だから私は離れない。気持ちよく戦わせてなんかやらない。密着してプレッシャーを与え続け、心を押し潰してやる。
「はぁっ、はぁ……! ふ、ふふ、あっはっはっは!」
レティシエントが急に笑い出した。殴られすぎておかしくなったのか?
「何が〈剣神〉ですか! さっきから打撃ばかりでちっとも剣を振らないではありませんか! そんなにわたくしと剣で競うのが怖い? 剣士なら剣士らしく戦ってみなさいよ!」
「負け惜しみだな」
腹に膝蹴りを捻じ込む。レティシエントはえずき、唾と涙を垂らしながら私を睨みつける。
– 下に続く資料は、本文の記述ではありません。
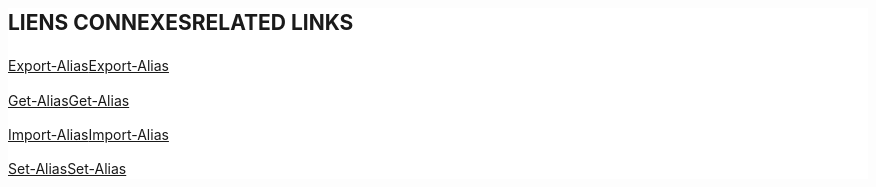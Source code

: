## <span data-ttu-id="abaaa-172">LIENS CONNEXES</span><span class="sxs-lookup"><span data-stu-id="abaaa-172">RELATED LINKS</span></span>

[<span data-ttu-id="abaaa-173">Export-Alias</span><span class="sxs-lookup"><span data-stu-id="abaaa-173">Export-Alias</span></span>](Export-Alias.md)

[<span data-ttu-id="abaaa-174">Get-Alias</span><span class="sxs-lookup"><span data-stu-id="abaaa-174">Get-Alias</span></span>](Get-Alias.md)

[<span data-ttu-id="abaaa-175">Import-Alias</span><span class="sxs-lookup"><span data-stu-id="abaaa-175">Import-Alias</span></span>](Import-Alias.md)

[<span data-ttu-id="abaaa-176">Set-Alias</span><span class="sxs-lookup"><span data-stu-id="abaaa-176">Set-Alias</span></span>](Set-Alias.md)

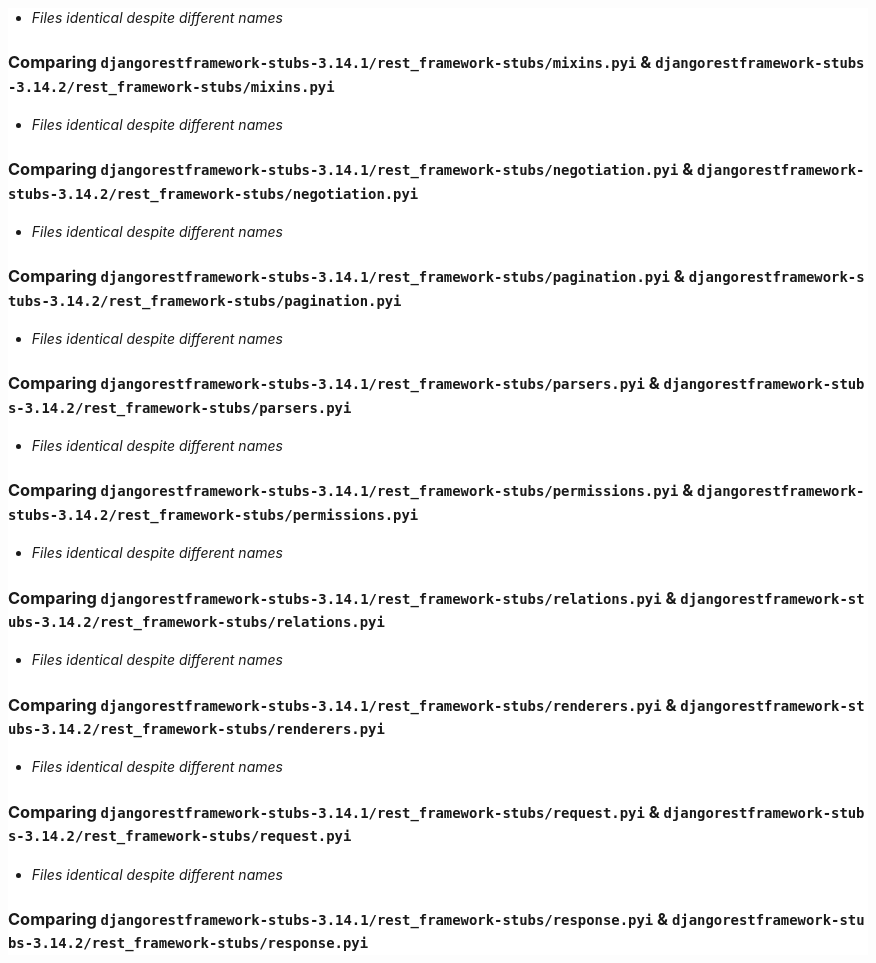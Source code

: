  * *Files identical despite different names*

### Comparing `djangorestframework-stubs-3.14.1/rest_framework-stubs/mixins.pyi` & `djangorestframework-stubs-3.14.2/rest_framework-stubs/mixins.pyi`

 * *Files identical despite different names*

### Comparing `djangorestframework-stubs-3.14.1/rest_framework-stubs/negotiation.pyi` & `djangorestframework-stubs-3.14.2/rest_framework-stubs/negotiation.pyi`

 * *Files identical despite different names*

### Comparing `djangorestframework-stubs-3.14.1/rest_framework-stubs/pagination.pyi` & `djangorestframework-stubs-3.14.2/rest_framework-stubs/pagination.pyi`

 * *Files identical despite different names*

### Comparing `djangorestframework-stubs-3.14.1/rest_framework-stubs/parsers.pyi` & `djangorestframework-stubs-3.14.2/rest_framework-stubs/parsers.pyi`

 * *Files identical despite different names*

### Comparing `djangorestframework-stubs-3.14.1/rest_framework-stubs/permissions.pyi` & `djangorestframework-stubs-3.14.2/rest_framework-stubs/permissions.pyi`

 * *Files identical despite different names*

### Comparing `djangorestframework-stubs-3.14.1/rest_framework-stubs/relations.pyi` & `djangorestframework-stubs-3.14.2/rest_framework-stubs/relations.pyi`

 * *Files identical despite different names*

### Comparing `djangorestframework-stubs-3.14.1/rest_framework-stubs/renderers.pyi` & `djangorestframework-stubs-3.14.2/rest_framework-stubs/renderers.pyi`

 * *Files identical despite different names*

### Comparing `djangorestframework-stubs-3.14.1/rest_framework-stubs/request.pyi` & `djangorestframework-stubs-3.14.2/rest_framework-stubs/request.pyi`

 * *Files identical despite different names*

### Comparing `djangorestframework-stubs-3.14.1/rest_framework-stubs/response.pyi` & `djangorestframework-stubs-3.14.2/rest_framework-stubs/response.pyi`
「し、所詮はその程度ということですわ……! 貴女はアルセラの仇討ちに一生懸命で剣士としての本懐を忘れている。これで勝ったとしても貴女のほうが剣士として優れているという証明にはならない。これならそこいらの女の子に剣を持たせたほうがマシですわ!」
「よくしゃべる奴だ。落ち込みモードは終わったのか?」
そろそろ趣向を変えてみるか。私は素早く腕をしならせ、レティシエントの頬を思いっきりビンタする。パァン! と張り裂けるような音が響いた。
「ぎっ……!!」
レティシエントはさらに涙を滲ませる。だが、好戦的な目つきはやめない。依然として私に牙を剥いている。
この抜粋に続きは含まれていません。